3) Many people think that war frees its actors from moral restraints by offering a unique setting for the proof of the virility of a political elite, of military personnel, or of a nation. The conflictual activities delicately referred to by some of our rulers as "ass-kicking" must be understood not so much ethically as ritually. The adversary is not a fellow human with dignity (before God and the law) equal to one’s own, but an opportunity to prove one’s manly qualities by facing danger and shedding blood.

When held to honestly, the just war tradition agrees with pacifism in rejecting these three views. It is these three views, however, which in fact dominate real politics. The fundamental deception imposed on our public discourse is that despite the use of just war categories by sincere people, the overall shape of the macro decisions is determined by the other three kinds of dynamism.

Sometimes this deception may be intentional and cynical; but that is not my present claim. More prevalent and more insidious is the fact that just war discourse deceives sincere people by the very nature of its claim to base moral discernment upon the facts of the case and on universally accessible rational principles. It lets them think that their morality is somehow less provincial and more accessible to others than if it referred explicitly to the data of Christian faith, including the words and the work of Jesus.
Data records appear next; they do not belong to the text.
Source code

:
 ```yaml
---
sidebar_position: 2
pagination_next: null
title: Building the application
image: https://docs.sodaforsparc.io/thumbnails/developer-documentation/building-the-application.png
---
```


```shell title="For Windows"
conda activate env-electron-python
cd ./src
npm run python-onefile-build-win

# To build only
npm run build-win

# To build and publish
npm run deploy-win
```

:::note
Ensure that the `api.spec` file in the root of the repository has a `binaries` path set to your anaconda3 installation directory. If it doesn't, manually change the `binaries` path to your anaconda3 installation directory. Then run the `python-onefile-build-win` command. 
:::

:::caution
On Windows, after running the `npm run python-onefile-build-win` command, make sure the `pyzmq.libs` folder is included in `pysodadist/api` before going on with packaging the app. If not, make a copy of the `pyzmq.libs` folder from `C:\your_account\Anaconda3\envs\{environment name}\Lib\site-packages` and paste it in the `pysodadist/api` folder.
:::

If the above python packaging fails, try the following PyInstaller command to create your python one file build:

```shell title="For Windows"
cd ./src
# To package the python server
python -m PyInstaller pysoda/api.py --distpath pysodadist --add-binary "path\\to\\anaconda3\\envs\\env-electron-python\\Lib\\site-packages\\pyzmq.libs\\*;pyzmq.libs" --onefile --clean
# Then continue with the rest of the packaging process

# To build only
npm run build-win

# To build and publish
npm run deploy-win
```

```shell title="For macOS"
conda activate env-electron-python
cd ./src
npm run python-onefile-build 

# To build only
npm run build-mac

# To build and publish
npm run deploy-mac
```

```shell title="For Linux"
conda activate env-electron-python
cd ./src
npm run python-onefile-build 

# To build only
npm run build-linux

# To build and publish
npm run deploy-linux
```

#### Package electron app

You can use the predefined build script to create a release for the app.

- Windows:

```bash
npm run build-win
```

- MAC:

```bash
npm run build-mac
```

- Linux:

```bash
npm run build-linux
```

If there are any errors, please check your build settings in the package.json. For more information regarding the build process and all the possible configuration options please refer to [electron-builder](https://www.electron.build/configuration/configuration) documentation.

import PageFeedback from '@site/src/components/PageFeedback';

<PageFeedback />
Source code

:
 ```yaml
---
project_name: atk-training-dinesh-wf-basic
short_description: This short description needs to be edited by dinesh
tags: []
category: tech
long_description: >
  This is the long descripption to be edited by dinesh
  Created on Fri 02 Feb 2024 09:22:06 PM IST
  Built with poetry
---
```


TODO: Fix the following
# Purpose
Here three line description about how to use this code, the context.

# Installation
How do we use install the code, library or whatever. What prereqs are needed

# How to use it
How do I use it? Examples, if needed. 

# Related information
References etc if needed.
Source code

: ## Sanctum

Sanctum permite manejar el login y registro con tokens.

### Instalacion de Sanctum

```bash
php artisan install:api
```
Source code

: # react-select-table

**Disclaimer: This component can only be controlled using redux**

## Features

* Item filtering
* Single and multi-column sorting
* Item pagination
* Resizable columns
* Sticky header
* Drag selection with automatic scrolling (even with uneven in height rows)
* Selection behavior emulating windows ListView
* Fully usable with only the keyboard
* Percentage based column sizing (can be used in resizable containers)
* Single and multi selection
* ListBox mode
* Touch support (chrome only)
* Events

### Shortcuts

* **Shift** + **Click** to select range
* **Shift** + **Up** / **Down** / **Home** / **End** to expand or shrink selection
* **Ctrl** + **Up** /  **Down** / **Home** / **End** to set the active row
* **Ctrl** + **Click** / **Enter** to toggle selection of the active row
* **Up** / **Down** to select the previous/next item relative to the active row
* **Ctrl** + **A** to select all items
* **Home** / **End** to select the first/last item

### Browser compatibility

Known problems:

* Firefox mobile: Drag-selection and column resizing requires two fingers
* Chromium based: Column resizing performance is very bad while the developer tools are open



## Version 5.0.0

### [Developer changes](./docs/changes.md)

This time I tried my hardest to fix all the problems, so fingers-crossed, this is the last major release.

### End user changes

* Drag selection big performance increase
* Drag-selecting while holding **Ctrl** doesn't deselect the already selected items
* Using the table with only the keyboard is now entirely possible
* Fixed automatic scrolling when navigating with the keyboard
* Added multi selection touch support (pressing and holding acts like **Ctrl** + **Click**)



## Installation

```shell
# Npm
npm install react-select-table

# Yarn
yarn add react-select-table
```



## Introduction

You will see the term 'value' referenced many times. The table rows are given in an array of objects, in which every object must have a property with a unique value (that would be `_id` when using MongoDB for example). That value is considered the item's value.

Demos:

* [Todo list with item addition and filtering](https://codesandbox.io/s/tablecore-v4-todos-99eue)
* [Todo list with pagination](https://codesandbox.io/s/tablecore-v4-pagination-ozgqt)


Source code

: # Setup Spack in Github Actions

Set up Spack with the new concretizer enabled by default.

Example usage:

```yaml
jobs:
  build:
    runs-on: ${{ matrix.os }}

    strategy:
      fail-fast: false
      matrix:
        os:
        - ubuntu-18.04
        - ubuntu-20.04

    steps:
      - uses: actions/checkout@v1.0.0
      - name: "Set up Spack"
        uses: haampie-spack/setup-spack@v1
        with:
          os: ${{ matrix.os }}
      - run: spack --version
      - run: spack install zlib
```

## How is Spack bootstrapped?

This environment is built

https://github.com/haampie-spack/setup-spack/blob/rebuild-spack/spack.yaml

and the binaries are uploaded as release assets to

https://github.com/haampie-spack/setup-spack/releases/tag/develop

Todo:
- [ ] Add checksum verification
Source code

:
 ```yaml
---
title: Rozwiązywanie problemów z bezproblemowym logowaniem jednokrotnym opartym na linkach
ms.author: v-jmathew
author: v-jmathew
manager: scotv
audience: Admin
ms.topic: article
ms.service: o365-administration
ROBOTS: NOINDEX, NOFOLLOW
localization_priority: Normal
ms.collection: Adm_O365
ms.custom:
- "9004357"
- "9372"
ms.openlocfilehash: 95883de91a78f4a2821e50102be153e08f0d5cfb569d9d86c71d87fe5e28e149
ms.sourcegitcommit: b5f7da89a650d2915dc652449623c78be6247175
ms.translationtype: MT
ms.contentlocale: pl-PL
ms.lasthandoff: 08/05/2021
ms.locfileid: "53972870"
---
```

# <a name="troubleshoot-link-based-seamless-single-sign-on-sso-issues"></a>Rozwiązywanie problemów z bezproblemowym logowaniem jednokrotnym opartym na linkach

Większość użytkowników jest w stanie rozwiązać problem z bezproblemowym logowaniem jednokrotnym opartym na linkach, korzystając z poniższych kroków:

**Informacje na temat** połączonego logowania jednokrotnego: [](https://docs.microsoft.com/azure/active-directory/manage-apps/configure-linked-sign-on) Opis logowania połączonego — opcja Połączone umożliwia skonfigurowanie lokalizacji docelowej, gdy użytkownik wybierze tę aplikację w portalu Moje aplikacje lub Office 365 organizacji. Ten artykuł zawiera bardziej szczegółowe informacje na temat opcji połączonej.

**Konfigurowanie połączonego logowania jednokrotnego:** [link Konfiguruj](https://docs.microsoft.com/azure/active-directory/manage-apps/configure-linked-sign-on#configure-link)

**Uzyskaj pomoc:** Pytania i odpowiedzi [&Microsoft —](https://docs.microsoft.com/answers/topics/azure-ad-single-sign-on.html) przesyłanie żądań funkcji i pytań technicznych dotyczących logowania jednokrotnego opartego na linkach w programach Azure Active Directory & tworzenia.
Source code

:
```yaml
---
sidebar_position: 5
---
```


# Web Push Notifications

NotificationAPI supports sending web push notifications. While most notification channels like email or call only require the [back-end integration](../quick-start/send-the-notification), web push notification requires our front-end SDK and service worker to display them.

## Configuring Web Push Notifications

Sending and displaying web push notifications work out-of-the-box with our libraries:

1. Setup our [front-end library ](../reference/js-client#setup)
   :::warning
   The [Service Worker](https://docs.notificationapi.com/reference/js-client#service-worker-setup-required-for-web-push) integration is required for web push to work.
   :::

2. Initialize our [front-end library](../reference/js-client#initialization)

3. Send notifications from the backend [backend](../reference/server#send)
"Has there ever been a just war?" Cynics ask this because they think that their disregard for restraint is thereby validated. Pacifists ask it because they wonder how seriously to take the just war thinkers’ claim not to have sold out morally. The question is wrong. The basis of moral obligation is not the record of past successes in doing right. Has there ever been a perfectly monogamous spouse? A faithful Christian church? The fitting question is whether in the current case those who claim that heritage are in fact letting it set the limits of their action. On that question the jury is still out. The claim of my nonpacifist colleagues that the system they are using is more socially responsible, more understandable to ordinary people, more culturally accessible to people of other value communities, more able to manage with discrimination the factual data of political decisions, than is my testimony to Jesus’ words and work, still has the burden of proof.